Show each line of the data below in which "archive" occurs.
** Given data follows **
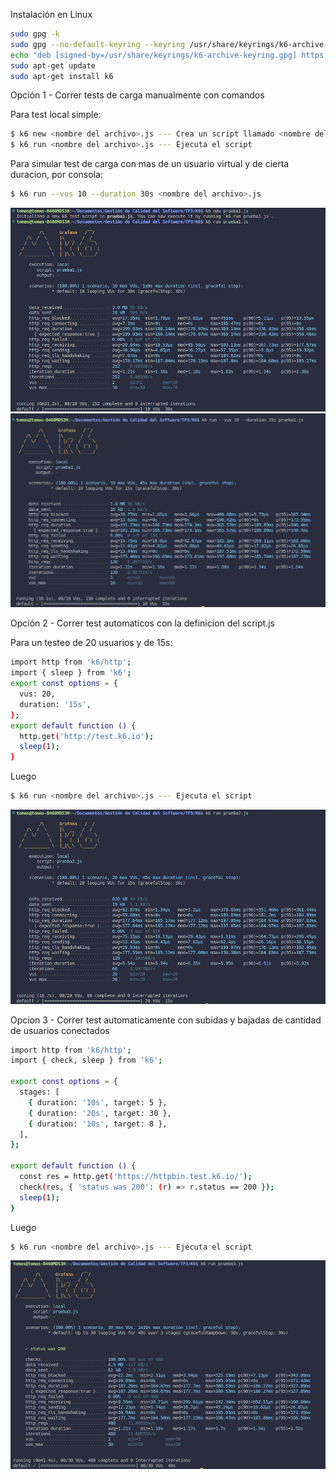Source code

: 
Instalación en Linux

```bash
sudo gpg -k
sudo gpg --no-default-keyring --keyring /usr/share/keyrings/k6-archive-keyring.gpg --keyserver hkp://keyserver.ubuntu.com:80 --recv-keys C5AD17C747E3415A3642D57D77C6C491D6AC1D69
echo "deb [signed-by=/usr/share/keyrings/k6-archive-keyring.gpg] https://dl.k6.io/deb stable main" | sudo tee /etc/apt/sources.list.d/k6.list
sudo apt-get update
sudo apt-get install k6
```

Opción 1 - Correr tests de carga manualmente con comandos

Para test local simple:

```bash
$ k6 new <nombre del archivo>.js --- Crea un script llamado <nombre del archivo>.js en el directorio actual
$ k6 run <nombre del archivo>.js --- Ejecuta el script
```

Para simular test de carga con mas de un usuario virtual y de cierta duracion, por consola:

```bash
$ k6 run --vus 10 --duration 30s <nombre del archivo>.js
```

![alt text](image.png)
![alt text](image-2.png)


Opción 2 - Correr test automaticos con la definicion del script.js

Para un testeo de 20 usuarios y de 15s:

```bash
import http from 'k6/http';
import { sleep } from 'k6';
export const options = {
  vus: 20,
  duration: '15s',
};
export default function () {
  http.get('http://test.k6.io');
  sleep(1);
}
```

Luego
```bash
$ k6 run <nombre del archivo>.js --- Ejecuta el script
```
![alt text](image-1.png)

Opcion 3 - Correr test automaticamente con subidas y bajadas de cantidad de usuarios conectados

```bash
import http from 'k6/http';
import { check, sleep } from 'k6';

export const options = {
  stages: [
    { duration: '10s', target: 5 },
    { duration: '20s', target: 30 },
    { duration: '10s', target: 8 },
  ],
};

export default function () {
  const res = http.get('https://httpbin.test.k6.io/');
  check(res, { 'status was 200': (r) => r.status == 200 });
  sleep(1);
}
```

Luego
```bash
$ k6 run <nombre del archivo>.js --- Ejecuta el script
```

![alt text](image-3.png)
** End of Given data **
Response to this task →
sudo gpg --no-default-keyring --keyring /usr/share/keyrings/k6-archive-keyring.gpg --keyserver hkp://keyserver.ubuntu.com:80 --recv-keys C5AD17C747E3415A3642D57D77C6C491D6AC1D69
echo "deb [signed-by=/usr/share/keyrings/k6-archive-keyring.gpg] https://dl.k6.io/deb stable main" | sudo tee /etc/apt/sources.list.d/k6.list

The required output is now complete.